How many lines of the records below contain the word "const"? Answer with the number alone.

## Collected data
☆ ☆ ☆

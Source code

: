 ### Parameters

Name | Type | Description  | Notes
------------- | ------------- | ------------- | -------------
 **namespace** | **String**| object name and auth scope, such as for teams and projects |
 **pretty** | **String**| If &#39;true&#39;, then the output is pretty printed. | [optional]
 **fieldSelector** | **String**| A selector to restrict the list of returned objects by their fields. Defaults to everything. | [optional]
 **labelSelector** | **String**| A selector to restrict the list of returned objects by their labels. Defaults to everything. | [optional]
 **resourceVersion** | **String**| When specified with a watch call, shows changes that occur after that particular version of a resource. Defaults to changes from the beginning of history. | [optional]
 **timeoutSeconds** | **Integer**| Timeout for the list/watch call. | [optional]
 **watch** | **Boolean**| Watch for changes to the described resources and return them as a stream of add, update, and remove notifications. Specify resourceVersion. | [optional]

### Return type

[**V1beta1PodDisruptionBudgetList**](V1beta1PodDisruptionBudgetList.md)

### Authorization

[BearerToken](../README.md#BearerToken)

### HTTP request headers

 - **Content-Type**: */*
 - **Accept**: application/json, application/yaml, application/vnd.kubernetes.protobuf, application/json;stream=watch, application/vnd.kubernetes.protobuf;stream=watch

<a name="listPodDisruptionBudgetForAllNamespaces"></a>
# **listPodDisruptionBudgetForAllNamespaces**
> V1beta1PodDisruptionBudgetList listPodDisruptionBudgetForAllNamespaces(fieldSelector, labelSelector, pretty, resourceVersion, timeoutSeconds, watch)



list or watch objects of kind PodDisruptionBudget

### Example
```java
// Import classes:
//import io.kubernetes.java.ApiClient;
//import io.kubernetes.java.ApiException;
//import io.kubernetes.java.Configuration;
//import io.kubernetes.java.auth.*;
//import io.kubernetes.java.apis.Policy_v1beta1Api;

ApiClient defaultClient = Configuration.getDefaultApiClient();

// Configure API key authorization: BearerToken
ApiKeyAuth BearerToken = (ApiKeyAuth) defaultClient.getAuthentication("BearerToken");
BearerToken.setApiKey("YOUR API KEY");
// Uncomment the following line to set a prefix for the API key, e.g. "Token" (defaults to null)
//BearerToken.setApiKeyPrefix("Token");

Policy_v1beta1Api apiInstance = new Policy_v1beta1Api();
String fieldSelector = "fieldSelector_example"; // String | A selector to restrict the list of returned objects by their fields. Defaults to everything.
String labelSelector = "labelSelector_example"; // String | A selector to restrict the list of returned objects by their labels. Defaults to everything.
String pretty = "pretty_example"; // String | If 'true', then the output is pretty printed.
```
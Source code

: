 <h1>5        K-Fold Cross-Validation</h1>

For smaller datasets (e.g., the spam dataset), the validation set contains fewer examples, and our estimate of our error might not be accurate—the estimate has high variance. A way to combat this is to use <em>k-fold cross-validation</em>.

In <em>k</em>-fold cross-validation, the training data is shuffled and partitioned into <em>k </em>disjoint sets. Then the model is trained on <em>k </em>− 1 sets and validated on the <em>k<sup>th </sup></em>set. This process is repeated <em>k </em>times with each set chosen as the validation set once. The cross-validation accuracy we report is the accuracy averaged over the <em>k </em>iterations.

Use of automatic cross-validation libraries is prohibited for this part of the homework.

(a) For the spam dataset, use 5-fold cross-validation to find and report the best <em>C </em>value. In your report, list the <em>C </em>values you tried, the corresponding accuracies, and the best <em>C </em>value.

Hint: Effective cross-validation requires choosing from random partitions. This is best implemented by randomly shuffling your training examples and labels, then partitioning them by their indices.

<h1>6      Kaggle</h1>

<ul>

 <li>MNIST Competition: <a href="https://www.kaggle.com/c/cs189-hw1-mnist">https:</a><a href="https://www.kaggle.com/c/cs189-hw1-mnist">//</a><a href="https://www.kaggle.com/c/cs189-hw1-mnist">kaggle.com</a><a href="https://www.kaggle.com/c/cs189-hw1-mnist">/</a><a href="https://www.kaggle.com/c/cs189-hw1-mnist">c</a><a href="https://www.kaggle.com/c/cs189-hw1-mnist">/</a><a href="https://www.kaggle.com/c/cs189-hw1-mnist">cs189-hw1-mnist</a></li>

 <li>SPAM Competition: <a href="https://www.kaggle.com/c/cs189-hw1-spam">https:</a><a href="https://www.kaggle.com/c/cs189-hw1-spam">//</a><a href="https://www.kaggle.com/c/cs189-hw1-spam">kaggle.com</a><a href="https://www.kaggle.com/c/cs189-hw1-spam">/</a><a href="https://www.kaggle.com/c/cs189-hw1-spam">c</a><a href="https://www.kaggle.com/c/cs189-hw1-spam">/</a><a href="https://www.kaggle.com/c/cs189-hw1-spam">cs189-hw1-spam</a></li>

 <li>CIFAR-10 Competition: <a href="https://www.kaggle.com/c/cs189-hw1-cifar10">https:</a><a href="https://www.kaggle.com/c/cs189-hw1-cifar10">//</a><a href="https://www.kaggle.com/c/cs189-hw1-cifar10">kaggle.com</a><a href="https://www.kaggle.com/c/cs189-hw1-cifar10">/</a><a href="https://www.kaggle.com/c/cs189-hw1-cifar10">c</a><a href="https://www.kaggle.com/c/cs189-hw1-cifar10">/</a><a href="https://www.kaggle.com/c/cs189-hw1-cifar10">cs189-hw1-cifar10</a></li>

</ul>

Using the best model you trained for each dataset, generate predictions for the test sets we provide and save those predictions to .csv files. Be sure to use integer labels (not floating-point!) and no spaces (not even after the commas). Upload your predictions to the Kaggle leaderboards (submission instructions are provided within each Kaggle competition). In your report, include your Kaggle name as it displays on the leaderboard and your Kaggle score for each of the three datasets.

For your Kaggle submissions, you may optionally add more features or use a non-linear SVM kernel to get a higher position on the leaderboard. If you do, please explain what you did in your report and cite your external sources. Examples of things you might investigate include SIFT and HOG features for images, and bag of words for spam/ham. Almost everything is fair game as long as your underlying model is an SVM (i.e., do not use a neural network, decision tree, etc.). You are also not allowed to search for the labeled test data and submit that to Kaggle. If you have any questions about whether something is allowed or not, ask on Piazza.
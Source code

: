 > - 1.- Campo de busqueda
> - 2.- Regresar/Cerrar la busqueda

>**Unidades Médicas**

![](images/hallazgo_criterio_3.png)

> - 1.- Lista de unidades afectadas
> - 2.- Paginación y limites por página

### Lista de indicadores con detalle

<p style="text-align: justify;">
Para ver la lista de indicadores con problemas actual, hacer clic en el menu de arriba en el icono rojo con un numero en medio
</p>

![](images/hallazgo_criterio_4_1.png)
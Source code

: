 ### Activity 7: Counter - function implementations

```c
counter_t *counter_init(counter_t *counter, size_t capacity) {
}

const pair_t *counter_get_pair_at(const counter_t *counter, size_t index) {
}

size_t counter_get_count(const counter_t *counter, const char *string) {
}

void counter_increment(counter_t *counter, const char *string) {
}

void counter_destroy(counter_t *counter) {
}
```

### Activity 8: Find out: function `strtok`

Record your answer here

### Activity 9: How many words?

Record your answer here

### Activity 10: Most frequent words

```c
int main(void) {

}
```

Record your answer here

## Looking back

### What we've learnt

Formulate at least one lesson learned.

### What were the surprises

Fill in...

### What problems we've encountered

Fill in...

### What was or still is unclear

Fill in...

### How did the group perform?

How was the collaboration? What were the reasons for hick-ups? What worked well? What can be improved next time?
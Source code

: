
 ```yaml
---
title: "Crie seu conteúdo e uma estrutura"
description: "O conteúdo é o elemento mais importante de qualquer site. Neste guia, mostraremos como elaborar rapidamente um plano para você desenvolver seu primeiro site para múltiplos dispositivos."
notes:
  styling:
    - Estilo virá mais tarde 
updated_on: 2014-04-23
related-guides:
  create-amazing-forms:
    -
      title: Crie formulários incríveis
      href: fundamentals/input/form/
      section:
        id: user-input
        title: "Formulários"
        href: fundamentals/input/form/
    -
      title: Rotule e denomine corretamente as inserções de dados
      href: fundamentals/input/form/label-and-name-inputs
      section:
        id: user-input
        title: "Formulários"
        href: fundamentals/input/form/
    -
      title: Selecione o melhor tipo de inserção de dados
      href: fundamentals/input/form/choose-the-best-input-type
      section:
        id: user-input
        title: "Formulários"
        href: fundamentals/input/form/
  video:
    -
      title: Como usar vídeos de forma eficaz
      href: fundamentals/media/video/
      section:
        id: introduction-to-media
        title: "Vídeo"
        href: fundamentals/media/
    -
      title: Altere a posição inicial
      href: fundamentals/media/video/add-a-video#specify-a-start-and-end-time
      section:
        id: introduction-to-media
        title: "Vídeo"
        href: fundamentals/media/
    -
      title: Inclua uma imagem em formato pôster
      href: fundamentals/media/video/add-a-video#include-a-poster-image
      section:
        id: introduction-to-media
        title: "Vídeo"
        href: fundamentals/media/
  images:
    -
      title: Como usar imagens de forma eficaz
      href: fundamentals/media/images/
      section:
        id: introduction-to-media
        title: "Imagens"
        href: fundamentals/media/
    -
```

☆ ☆ ☆

## OUTPUT
3